- Arms of Albizzi family
- Born: 7 March 1398 Republic of Florence
- Died: 1457 or after
- Noble family: Albizzi
- Spouse: Leonarda Frescobaldi
- Issue: Bartolomeo degli Albizzi Piero degli Albizzi Francesco degli Albizzi Maria degli Albizzi Tobia degli Albizzi Rinaldo degli Albizzi
- Father: Rinaldo degli Albizzi
- Mother: Alessandra de' Ricco

= Ormanno degli Albizzi =

Italian noble, ambassador and military

Ormanno di Rinaldo degli Albizzi (7 March 1398, Florence - 1457 or after) was an Italian (Republic of Florence) ambassador and military, firstborn of Rinaldo degli Albizzi and his wife Alessandra de' Ricco.

== Biography ==
He was sent in 1433 as ambassador to Venice. In 1434 he was at the side of his father Rinaldo to oppose at the return of the exiled Cosimo de' Medici, but they failed and Cosimo came back to Florence, whom he became the unofficial Lord.

After the restoration of the Medici rulership, Rinaldo degli Albizi was exiled. Two years later Ormanno was declared a rebel and exiled too, and he fled to Trapani. Later in the same year he went to Milan at the court of Filippo Maria Visconti to incite him against the Florence and served under the Visconti insignia until the battle of Anghiari, lost by Milan. He spent a few years at the Gonzaga court in Mantua before moving to Gaeta with King Alfonso V of Aragon. He sent ambassadors to Florence in 1455 and 1457 with the intention to obtain permission to return, but Cosimo de' Medici was adamant in confirming his exile. From 1457 there was no more news of him.

== Issue ==
Ormanno married in 1420 Leonarda Frescobaldi. They had six children, five sons and a daughter:

- Bartolomeo degli Albizzi (d. c. 1461);
- Piero degli Albizzi (b. 1423);
- Francesco degli Albizzi (b. 1426), monk;
- Maria degli Albizzi (1428 - c. 1470), nun, scribe and manuscript illustrator.

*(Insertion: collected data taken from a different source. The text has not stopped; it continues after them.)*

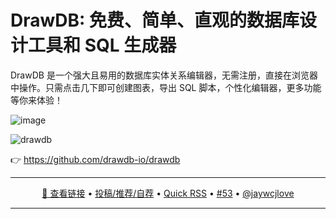 DrawDB: 免费、简单、直观的数据库设计工具和 SQL 生成器
===

DrawDB 是一个强大且易用的数据库实体关系编辑器，无需注册，直接在浏览器中操作。只需点击几下即可创建图表，导出 SQL 脚本，个性化编辑器，更多功能等你来体验！

![image](https://github.com/user-attachments/assets/190fa13f-f294-4130-ae98-221373d769a9)

![drawdb](https://github.com/user-attachments/assets/33f569c7-8fe4-4dcb-ac20-95c9bce44bea)

👉 https://github.com/drawdb-io/drawdb

---

<p align="center">
<a href="https://github.com/drawdb-io/drawdb" target="_blank">🔗 查看链接</a> • 
<a href="https://github.com/jaywcjlove/quick-rss/issues/new/choose" target="_blank">投稿/推荐/自荐</a> • 
<a href="https://wangchujiang.com/quick-rss/feeds/index.html" target="_blank">Quick RSS</a> • 
<a href="https://github.com/jaywcjlove/quick-rss/issues/53" target="_blank">#53</a> • 
<a href="https://github.com/jaywcjlove" target="_blank">@jaywcjlove</a>
</p>

---
    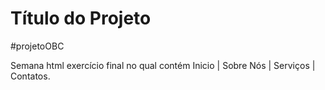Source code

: 
# Título do Projeto

#projetoOBC

Semana html exercício final no qual contém Inicio | Sobre Nós | Serviços | Contatos.




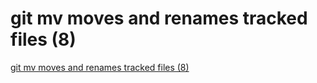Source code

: # git mv moves and renames tracked files (8)
[git mv moves and renames tracked files (8)](https://aiwithcloud.com/2022/09/15/git_mv_moves_and_renames_tracked_files_8/)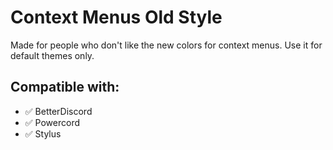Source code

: # Context Menus Old Style

Made for people who don't like the new colors for context menus. Use it for default themes only.

## Compatible with:

- ✅ BetterDiscord
- ✅ Powercord
- ✅ Stylus
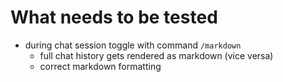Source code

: # What needs to be tested

- during chat session toggle with command `/markdown`
  - full chat history gets rendered as markdown (vice versa)
  - correct markdown formatting
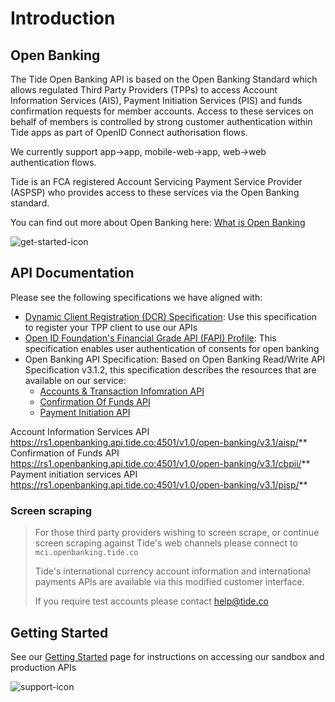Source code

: # Introduction

## Open Banking

The Tide Open Banking API is based on the Open Banking Standard which allows regulated Third Party Providers (TPPs) to access Account Information Services (AIS), Payment Initiation Services (PIS) and funds confirmation requests for member accounts. Access to these services on behalf of members is controlled by strong customer authentication within Tide apps as part of OpenID Connect authorisation flows. 

We currently support app->app, mobile-web->app, web->web authentication flows.

Tide is an FCA registered Account Servicing Payment Service Provider (ASPSP) who provides access to these services via the Open Banking standard. 

You can find out more about Open Banking here: [What is Open Banking](https://www.openbanking.org.uk/customers/what-is-open-banking/)

![get-started-icon](https://img.icons8.com/cotton/128/000000/launch-rocket.png)

## API Documentation

Please see the following specifications we have aligned with:

- [Dynamic Client Registration (DCR) Specification](): Use this specification to register your TPP client to use our APIs
- [Open ID Foundation's Financial Grade API (FAPI) Profile](): This specification enables user authentication of consents for open banking
- Open Banking API Specification: Based on Open Banking Read/Write API Specification v3.1.2, this specification describes the resources that are available on our service:
  - [Accounts & Transaction Infomration API](../swagger/tide-ais-schema.yaml)
  - [Confirmation Of Funds API](../swagger/tide-cbpii-schema.yaml)
  - [Payment Initiation API](../swagger//tide-pis-schema.yaml)


Account Information Services API
https://rs1.openbanking.api.tide.co:4501/v1.0/open-banking/v3.1/aisp/**
Confirmation of Funds API
https://rs1.openbanking.api.tide.co:4501/v1.0/open-banking/v3.1/cbpii/**
Payment initiation services API
https://rs1.openbanking.api.tide.co:4501/v1.0/open-banking/v3.1/pisp/**

### Screen scraping
<!-- theme: success -->

> For those third party providers wishing to screen scrape, or continue screen scraping against Tide's web channels please connect to `mci.openbanking.tide.co`
>
> Tide's international currency account information and international payments APIs are available via this modified customer interface.
>
> If you require test accounts please contact help@tide.co

## Getting Started

See our [Getting Started]() page for instructions on accessing our sandbox and production APIs

![support-icon](https://img.icons8.com/cotton/64/000000/technical-support.png)

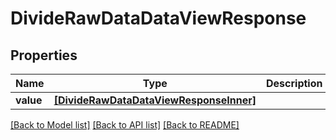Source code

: # DivideRawDataDataViewResponse


## Properties
Name | Type | Description | Notes
------------ | ------------- | ------------- | -------------
**value** | [**[DivideRawDataDataViewResponseInner]**](DivideRawDataDataViewResponseInner.md) |  | 

[[Back to Model list]](../README.md#documentation-for-models) [[Back to API list]](../README.md#documentation-for-api-endpoints) [[Back to README]](../README.md)


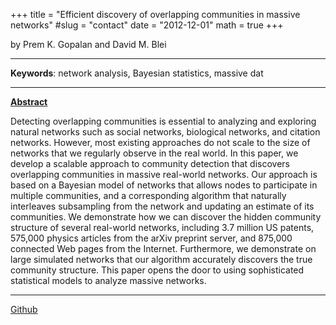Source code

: +++
title = "Efficient discovery of overlapping communities in massive networks"
#slug = "contact"
date = "2012-12-01"
math = true
+++

by    Prem K. Gopalan and David M. Blei
___
**Keywords**:  network analysis, Bayesian statistics, massive dat
___
**[Abstract](https://doi.org/10.1073/pnas.1221839110)**

Detecting overlapping communities is essential to analyzing and exploring natural networks such as social networks, biological networks, and citation networks. However, most existing approaches do not scale to the size of networks that we regularly observe in the real world. In this paper, we develop a scalable approach to community detection that discovers overlapping communities in massive real-world networks. Our approach is based on a Bayesian model of networks that allows nodes to participate in multiple communities, and a corresponding algorithm that naturally interleaves subsampling from the network and updating an estimate of its communities. We demonstrate how we can discover the hidden community structure of several real-world networks, including 3.7 million US patents, 575,000 physics articles from the arXiv preprint server, and 875,000 connected Web pages from the Internet. Furthermore, we demonstrate on large simulated networks that our algorithm accurately discovers the true community structure. This paper opens the door to using sophisticated statistical models to analyze massive networks.
 
___
[Github](https://github.com/premgopalan/svinet)
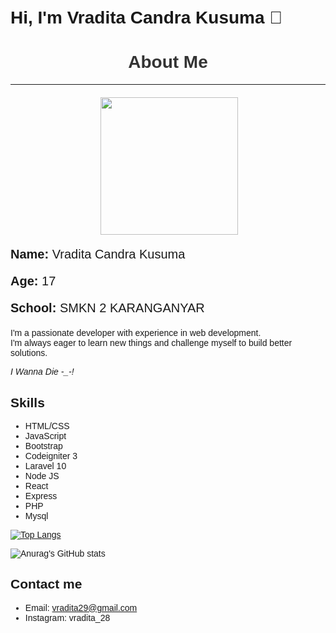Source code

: # Hi, I'm Vradita Candra Kusuma 👋


<body style="font-family: Arial, sans-serif; padding: 20px;">
    <h1 style="text-align: center; color: #333;">About Me</h1>
    <hr style="margin-bottom: 20px;">
        <div>
    <div style="display: flex; justify-content: center;">
         <img src="https://tenor.com/id/view/tkthao219-bubududu-panda-gif-22124378.gif" align="right" width="220px" height="220px">
    </div>
            <p style="font-size: 20px;"><strong>Name:</strong> Vradita Candra Kusuma</p>
            <p style="font-size: 20px;"><strong>Age:</strong> 17 </p>
            <p style="font-size: 20px;"><strong>School:</strong> SMKN 2 KARANGANYAR </p>
        </div>
    </div>
</body>

I'm a passionate developer with experience in web development. <br>
I'm always eager to learn new things and challenge myself to 
build better solutions.

<i>I Wanna Die -_-!</i>

## Skills
- HTML/CSS
- JavaScript
- Bootstrap
- Codeigniter 3
- Laravel 10
- Node JS
- React
- Express
- PHP
- Mysql

[![Top Langs](https://github-readme-stats.vercel.app/api/top-langs/?username=Vradita34&hide_progress=true)](https://github.com/Vradita34/github-readme-stats)

![Anurag's GitHub stats](https://github-readme-stats.vercel.app/api?username=Vradita34&show_icons=true&theme=dracula)

## Contact me
- Email: vradita29@gmail.com
- Instagram: vradita_28

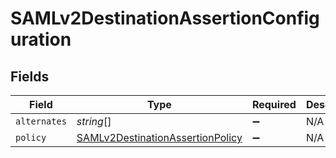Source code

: # SAMLv2DestinationAssertionConfiguration


## Fields

| Field                                                                                       | Type                                                                                        | Required                                                                                    | Description                                                                                 |
| ------------------------------------------------------------------------------------------- | ------------------------------------------------------------------------------------------- | ------------------------------------------------------------------------------------------- | ------------------------------------------------------------------------------------------- |
| `alternates`                                                                                | *string*[]                                                                                  | :heavy_minus_sign:                                                                          | N/A                                                                                         |
| `policy`                                                                                    | [SAMLv2DestinationAssertionPolicy](../../models/shared/samlv2destinationassertionpolicy.md) | :heavy_minus_sign:                                                                          | N/A                                                                                         |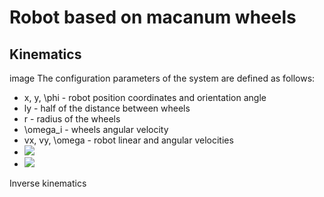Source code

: # Robot based on macanum wheels
## Kinematics
image
The configuration parameters of the system are defined as follows:
- x, y, \phi - robot position coordinates and orientation angle
- ly - half of the distance between wheels
- r - radius of the wheels
- \omega_i - wheels angular velocity
- vx, vy, \omega - robot linear and angular velocities
- <img src="http://latex.codecogs.com/svg.latex?l=sqrt(l_x^2+l_y^2)">
- <img src="http://latex.codecogs.com/svg.latex?\alpha_(1,2)=+-atan(l_x/l_y);\alpha_(3,4)=+-\pi-+atan(l_x/l_y)">

Inverse kinematics
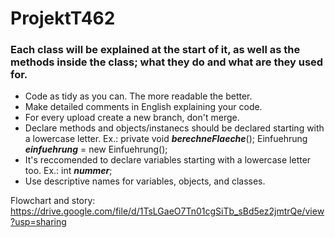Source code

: # ProjektT462

### Each class will be explained at the start of it, as well as the methods inside the class; what they do and what are they used for.

- Code as tidy as you can. The more readable the better.
- Make detailed comments in English explaining your code.
- For every upload create a new branch, don't merge.
- Declare methods and objects/instanecs should be declared starting with a lowercase letter. Ex.: private void **_berechneFlaeche_**(); Einfuehrung **_einfuehrung_** = new Einfuehrung();
- It's reccomended to declare variables starting with a lowercase letter too. Ex.: int **_nummer_**;
- Use descriptive names for variables, objects, and classes.
  
Flowchart and story: https://drive.google.com/file/d/1TsLGaeO7Tn01cgSiTb_sBd5ez2jmtrQe/view?usp=sharing
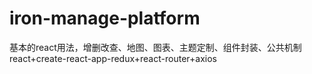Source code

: # iron-manage-platform
基本的react用法，增删改查、地图、图表、主题定制、组件封装、公共机制
react+create-react-app-redux+react-router+axios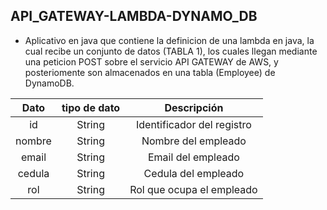 ## API_GATEWAY-LAMBDA-DYNAMO_DB

- Aplicativo en java que contiene la definicion de una lambda en java, la cual recibe un conjunto de datos (TABLA 1), los cuales llegan mediante una peticion POST sobre el servicio API GATEWAY de AWS, y posteriomente son almacenados en una tabla (Employee) de DynamoDB.

|  Dato  | tipo de dato |        Descripción         |
|:------:|:------------:|:--------------------------:|
|   id   |    String    | Identificador del registro |
| nombre | String |    Nombre del empleado     |
| email  | String |     Email del empleado     |
| cedula | String |    Cedula del empleado     |
|  rol   | String | Rol que ocupa el empleado  |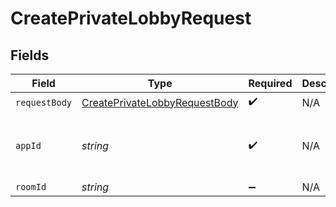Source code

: # CreatePrivateLobbyRequest


## Fields

| Field                                                                                     | Type                                                                                      | Required                                                                                  | Description                                                                               | Example                                                                                   |
| ----------------------------------------------------------------------------------------- | ----------------------------------------------------------------------------------------- | ----------------------------------------------------------------------------------------- | ----------------------------------------------------------------------------------------- | ----------------------------------------------------------------------------------------- |
| `requestBody`                                                                             | [CreatePrivateLobbyRequestBody](../../models/operations/CreatePrivateLobbyRequestBody.md) | :heavy_check_mark:                                                                        | N/A                                                                                       |                                                                                           |
| `appId`                                                                                   | *string*                                                                                  | :heavy_check_mark:                                                                        | N/A                                                                                       | app-af469a92-5b45-4565-b3c4-b79878de67d2                                                  |
| `roomId`                                                                                  | *string*                                                                                  | :heavy_minus_sign:                                                                        | N/A                                                                                       | 2swovpy1fnunu                                                                             |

She is remembered for being the first known female artist to make her own self-portrait;
- Tobia degli Albizzi;
- Rinaldo degli Albizzi.

== In media ==

- In the first season of italian TV series Medici, Ormanno is played by the Italian actor Eugenio Franceschini. In the series, he is the only child of his parents and he hasn't wife or issue. He is exiled by Cosimo de' Medici together with his father in 1434 and the two die just outside Florence in suspicious circumstances.

== Sources ==

- Pompeo Litta, Albizzi di Firenze, in Famiglie celebri italiane, Milano, 1835.